Davie Shipbuilding, Canada’s largest shipyard, in mid-July delivered the first liquefied natural gas (LNG) powered ferry built in North America.
“It would have been easy to build a normal, diesel-powered ferry but instead Québec decided to pave the way in setting a new environmental standard for the entire continent,” commented James Davies, President of Davie.
“We inherited this project when we acquired the shipyard in 2012. With the project already at a mature concept stage when we arrived, we received a specification from the client of more than four hundred pages long and we immediately set to work on solving the puzzle that had been created.”
Davie suggested that European models of similarly powered ferries are not as reliable as the Canadian company’s latest ferry.
“While a handful of these new LNG-powered ferries have been built in Europe, they have often been fraught with problems after they entered service,” he notes.

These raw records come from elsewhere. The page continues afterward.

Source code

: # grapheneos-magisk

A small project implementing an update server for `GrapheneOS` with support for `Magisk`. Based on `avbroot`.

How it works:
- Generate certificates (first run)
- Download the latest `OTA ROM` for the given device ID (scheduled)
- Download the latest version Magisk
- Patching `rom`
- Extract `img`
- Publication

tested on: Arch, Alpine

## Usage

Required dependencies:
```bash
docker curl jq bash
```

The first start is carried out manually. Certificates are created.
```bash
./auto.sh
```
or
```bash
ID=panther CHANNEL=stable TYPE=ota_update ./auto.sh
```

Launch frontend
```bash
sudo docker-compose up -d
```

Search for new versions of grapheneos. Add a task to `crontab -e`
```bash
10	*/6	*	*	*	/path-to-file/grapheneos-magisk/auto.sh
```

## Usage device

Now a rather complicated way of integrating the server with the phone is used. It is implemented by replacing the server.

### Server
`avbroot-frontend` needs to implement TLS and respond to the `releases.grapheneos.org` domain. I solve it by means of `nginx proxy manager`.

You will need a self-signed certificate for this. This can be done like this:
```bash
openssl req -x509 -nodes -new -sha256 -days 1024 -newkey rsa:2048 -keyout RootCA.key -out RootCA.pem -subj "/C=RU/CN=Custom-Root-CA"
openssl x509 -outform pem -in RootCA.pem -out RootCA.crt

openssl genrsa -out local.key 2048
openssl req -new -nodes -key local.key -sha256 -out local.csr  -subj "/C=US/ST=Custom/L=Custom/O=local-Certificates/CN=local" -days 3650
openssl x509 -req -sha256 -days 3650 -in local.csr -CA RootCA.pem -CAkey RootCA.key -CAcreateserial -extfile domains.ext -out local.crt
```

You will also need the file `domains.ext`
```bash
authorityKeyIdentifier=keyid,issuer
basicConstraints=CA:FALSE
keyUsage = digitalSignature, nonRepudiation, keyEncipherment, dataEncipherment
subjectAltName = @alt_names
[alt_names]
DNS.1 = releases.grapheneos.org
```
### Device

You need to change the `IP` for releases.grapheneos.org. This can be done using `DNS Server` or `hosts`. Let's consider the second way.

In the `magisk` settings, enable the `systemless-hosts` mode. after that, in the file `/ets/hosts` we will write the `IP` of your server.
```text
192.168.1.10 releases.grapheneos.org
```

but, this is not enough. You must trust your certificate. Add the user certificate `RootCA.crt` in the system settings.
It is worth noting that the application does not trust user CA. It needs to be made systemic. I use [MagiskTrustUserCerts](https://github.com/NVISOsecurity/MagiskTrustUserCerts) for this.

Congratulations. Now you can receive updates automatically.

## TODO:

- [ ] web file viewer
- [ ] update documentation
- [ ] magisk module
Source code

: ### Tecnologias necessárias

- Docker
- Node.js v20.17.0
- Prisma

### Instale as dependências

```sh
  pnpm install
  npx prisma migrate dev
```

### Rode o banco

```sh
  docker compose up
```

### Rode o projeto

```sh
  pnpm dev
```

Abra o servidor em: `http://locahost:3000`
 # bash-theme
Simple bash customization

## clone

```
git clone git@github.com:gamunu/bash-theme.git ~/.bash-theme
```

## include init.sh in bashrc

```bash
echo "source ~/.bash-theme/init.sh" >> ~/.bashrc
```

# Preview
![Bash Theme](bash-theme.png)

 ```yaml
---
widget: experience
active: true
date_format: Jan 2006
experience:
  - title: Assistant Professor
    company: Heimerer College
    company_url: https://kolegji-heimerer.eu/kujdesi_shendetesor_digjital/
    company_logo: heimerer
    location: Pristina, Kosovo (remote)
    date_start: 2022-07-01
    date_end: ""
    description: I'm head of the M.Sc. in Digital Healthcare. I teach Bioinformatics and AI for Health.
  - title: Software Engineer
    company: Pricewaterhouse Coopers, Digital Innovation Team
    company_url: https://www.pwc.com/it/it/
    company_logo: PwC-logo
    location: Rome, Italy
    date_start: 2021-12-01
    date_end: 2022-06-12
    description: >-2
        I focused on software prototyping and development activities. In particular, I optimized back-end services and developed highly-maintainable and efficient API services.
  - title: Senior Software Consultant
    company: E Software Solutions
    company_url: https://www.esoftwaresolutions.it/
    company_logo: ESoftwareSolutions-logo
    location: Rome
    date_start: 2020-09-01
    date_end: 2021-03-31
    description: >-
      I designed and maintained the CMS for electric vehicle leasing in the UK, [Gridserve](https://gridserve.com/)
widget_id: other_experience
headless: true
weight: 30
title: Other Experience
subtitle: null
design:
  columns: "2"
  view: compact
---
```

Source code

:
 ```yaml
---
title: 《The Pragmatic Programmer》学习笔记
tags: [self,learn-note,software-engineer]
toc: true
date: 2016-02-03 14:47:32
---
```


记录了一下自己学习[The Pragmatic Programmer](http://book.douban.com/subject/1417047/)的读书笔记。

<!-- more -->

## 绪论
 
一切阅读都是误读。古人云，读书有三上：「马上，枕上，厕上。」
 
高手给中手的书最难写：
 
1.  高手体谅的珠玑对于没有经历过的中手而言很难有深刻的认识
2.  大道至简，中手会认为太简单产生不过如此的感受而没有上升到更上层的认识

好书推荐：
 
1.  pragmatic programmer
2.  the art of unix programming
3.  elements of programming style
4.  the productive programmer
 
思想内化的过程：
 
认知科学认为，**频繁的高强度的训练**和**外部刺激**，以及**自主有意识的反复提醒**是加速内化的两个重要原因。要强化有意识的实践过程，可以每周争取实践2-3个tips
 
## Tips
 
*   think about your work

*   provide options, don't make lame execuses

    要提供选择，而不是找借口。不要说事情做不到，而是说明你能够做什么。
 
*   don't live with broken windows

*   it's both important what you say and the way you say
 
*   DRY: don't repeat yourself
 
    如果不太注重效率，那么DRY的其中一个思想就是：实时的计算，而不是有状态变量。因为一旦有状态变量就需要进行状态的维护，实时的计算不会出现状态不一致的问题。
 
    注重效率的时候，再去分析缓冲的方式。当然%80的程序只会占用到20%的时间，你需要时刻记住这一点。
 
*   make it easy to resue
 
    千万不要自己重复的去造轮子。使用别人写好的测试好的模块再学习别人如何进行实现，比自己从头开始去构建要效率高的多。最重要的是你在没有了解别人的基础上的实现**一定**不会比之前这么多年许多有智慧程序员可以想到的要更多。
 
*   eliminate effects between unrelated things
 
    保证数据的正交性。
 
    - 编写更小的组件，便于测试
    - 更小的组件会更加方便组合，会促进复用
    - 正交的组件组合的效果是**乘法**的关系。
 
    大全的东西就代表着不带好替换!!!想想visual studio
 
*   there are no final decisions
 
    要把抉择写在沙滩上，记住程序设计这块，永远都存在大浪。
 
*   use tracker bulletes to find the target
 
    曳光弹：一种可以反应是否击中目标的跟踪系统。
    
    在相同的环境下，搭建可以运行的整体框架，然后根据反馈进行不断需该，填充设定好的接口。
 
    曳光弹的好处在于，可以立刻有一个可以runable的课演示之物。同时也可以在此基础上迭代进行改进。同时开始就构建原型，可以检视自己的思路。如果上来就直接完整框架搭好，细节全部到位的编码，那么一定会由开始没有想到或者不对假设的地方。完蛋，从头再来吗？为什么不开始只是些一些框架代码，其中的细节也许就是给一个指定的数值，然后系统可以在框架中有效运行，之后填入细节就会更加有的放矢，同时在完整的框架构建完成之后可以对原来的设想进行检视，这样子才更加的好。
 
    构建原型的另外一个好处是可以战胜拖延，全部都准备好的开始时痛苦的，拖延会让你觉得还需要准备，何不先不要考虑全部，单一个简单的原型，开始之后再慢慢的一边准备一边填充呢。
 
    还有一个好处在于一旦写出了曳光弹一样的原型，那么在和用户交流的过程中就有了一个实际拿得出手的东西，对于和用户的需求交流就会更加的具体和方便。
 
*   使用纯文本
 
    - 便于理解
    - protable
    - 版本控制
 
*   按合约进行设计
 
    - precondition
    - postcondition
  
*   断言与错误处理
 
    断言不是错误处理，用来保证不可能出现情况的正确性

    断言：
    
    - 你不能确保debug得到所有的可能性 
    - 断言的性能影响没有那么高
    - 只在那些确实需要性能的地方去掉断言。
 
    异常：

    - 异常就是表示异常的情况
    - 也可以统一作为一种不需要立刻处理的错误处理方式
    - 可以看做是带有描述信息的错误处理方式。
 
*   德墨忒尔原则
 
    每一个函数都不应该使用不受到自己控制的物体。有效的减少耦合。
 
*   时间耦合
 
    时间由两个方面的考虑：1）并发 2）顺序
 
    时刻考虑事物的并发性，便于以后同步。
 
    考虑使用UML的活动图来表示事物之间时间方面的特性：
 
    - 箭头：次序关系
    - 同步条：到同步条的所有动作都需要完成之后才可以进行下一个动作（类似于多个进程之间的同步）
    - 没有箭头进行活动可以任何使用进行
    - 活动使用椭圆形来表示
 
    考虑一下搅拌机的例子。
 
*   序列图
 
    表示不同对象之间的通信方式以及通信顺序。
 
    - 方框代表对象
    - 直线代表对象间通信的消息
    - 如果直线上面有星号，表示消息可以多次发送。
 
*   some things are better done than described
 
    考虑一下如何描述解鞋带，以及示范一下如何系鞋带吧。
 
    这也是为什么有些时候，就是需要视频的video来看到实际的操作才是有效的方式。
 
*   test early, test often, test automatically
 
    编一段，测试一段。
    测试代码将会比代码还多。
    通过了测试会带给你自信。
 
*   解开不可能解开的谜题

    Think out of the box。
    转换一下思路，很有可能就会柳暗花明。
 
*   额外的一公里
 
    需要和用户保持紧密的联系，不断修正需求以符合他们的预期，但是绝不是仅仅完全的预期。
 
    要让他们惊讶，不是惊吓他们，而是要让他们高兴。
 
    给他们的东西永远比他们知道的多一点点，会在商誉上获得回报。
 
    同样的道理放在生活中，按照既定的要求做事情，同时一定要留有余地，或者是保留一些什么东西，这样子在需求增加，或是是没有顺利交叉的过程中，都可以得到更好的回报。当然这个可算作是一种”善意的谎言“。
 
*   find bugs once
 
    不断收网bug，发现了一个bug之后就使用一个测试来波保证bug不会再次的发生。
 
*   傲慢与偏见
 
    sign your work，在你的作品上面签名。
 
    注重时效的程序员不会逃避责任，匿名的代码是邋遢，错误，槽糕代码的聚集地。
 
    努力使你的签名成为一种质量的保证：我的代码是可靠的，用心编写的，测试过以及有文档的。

“We are very proud to have delivered the highest quality product which has now passed all testing with flying colours and we have done it at an internationally competitive price.”
Alex Vicefield, CEO of maritime technology investment firm Inocea, suggested the company may explore the construction of fully electric ferries which use ‘wireless’ or induction charging and battery technology for a future project with Davie.
“For ferries, we also want to explore the potential for installing fully electrical propulsion systems,” he says.
“In Québec, where we have a surplus of hydroelectric power and with recent advances in ‘wireless’ or induction charging and battery technology, this would make a lot of sense.
“Being the first mover in any new technology is never going to be cheap, but the potential that these new environmentally-friendly technologies have is enormous. This is what will power the future and we intend for Davie to remain at the forefront of it.”
Ron Pearson, Davie’s VP of engineering, explained the technical challenges in building a LNG-powered ferry.
“From the outside, this ship looks like any other ferry but from the inside, it is of a similar level of complexity to a space shuttle. It is a densely packed, highly integrated and complex product,” he says.
“This ferry has more systems and automation onboard than an offshore drilling platform or a modern warship. It is truly a technological marvel – the cryogenic processes involved in managing this highly volatile fuel, while also creating a vessel which is safe to carry passengers, has been a huge challenge.
“Integrating all of these systems into such a confined space was even more challenging and one we are very proud to have overcome.”